—Tais-toi, Panurge, répondit Frédéric. Ton Saint-Germain est jugé maintenant. C'est un imposteur et un impudent que je vais faire surveiller d'importance, car nous savons qu'avec ce beau secret-là on emporte plus d'argent d'un pays qu'on n'y en laisse. Eh! Messieurs, ne vous souvient-il déjà plus du grand nécromant Cagliostro, que j'ai fait chasser de Berlin, à bon escient, il n'y a pas plus de six mois?

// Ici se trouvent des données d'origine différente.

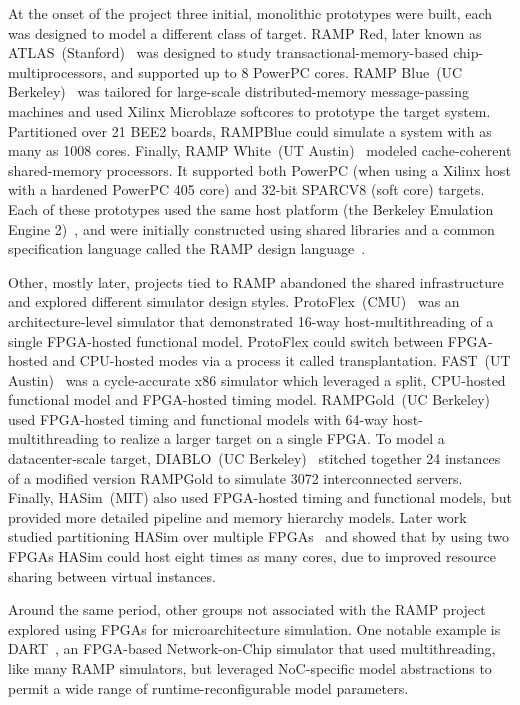 At the onset of the project three initial, monolithic prototypes were built,
each was designed to model a different class of target.
RAMP Red, later known as ATLAS~(Stanford)~\cite{ATLAS} was designed to study transactional-memory-based chip-multiprocessors, and supported up to 8 PowerPC cores.
RAMP Blue~(UC Berkeley)~\cite{RAMPBlue} was tailored for large-scale distributed-memory message-passing machines and used Xilinx
Microblaze softcores to prototype the target system. Partitioned over 21
BEE2 boards, RAMPBlue could simulate a system with as many as 1008 cores.
Finally, RAMP White~(UT Austin)~\cite{RAMPWhite} modeled cache-coherent
shared-memory processors. It supported both PowerPC (when using a Xilinx
host with a hardened PowerPC 405 core) and 32-bit SPARCV8 (soft core) targets.
Each of these prototypes used the same host platform (the Berkeley Emulation
Engine 2)~\cite{BEE2}, and were initially constructed using shared libraries and a common
specification language called the RAMP design language~\cite{RDL}.

Other, mostly later, projects tied to RAMP abandoned the shared infrastructure
and explored different simulator design styles.
ProtoFlex~(CMU)~\cite{ProtoFlex} was an architecture-level simulator that
demonstrated 16-way host-multithreading of a single FPGA-hosted functional
model.  ProtoFlex could switch between FPGA-hosted and CPU-hosted modes via
a process it called transplantation. FAST~(UT Austin)~\cite{FAST} was a cycle-accurate
x86 simulator which leveraged a split, CPU-hosted functional model and FPGA-hosted
timing model. RAMPGold~(UC Berkeley)~\cite{RAMPGold} used FPGA-hosted timing
and functional models with 64-way host-multithreading to realize a larger
target on a single FPGA.  To model a datacenter-scale target,
DIABLO~(UC Berkeley)~\cite{Diablo} stitched together 24 instances of a modified version RAMPGold to simulate 3072 interconnected
servers.  Finally, HASim~\cite{HASim}(MIT) also used FPGA-hosted timing and
functional models, but provided more detailed pipeline and memory hierarchy
models. Later work studied partitioning HASim over multiple FPGAs~\cite{LIFPGADesign} and showed that by using two FPGAs HASim could host eight
times as many cores, due to improved resource sharing between virtual
instances.

Around the same period, other groups not associated with the RAMP project explored
using FPGAs for microarchitecture simulation.  One notable example is
DART~\cite{DART}, an FPGA-based Network-on-Chip simulator that used
multithreading, like many RAMP simulators, but leveraged NoC-specific model abstractions
to permit a wide range of runtime-reconfigurable model parameters.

—Et qui m'a emporté cent écus, dit La Mettrie; que le diable les lui reprenne!

—Et qui les aurait emportés à Poelnitz, s'il les avait eus, dit d'Argens.

—Vous l'avez fait chasser, dit La Mettrie à Frédéric, et il vous a joué un bon tour, pas moins!

—Lequel?

—Ah! vous ne le savez pas! Eh bien, je vais vous régaler d'une histoire.

—Le premier mérite d'une histoire est d'être courte, observa le roi.

—La mienne n'a que deux mots. Le jour où Votre Majesté pantagruélique ordonna au Sublime Cagliostro de remballer ses alambics, ses spectres et ses démons, il est de notoriété publique qu'il sortit en personne dans sa voiture, à midi sonnant, par toutes les portes de Berlin à la fois. Oh! cela est attesté par plus de vingt mille personnes. Les gardiens de toutes les portes l'ont vu, avec le même chapeau, la même perruque, la même voiture, le même bagage, le même attelage; et jamais vous ne leur ôterez de l'esprit qu'il y a eu, ce jour-là, cinq ou six Cagliostro sur pied.»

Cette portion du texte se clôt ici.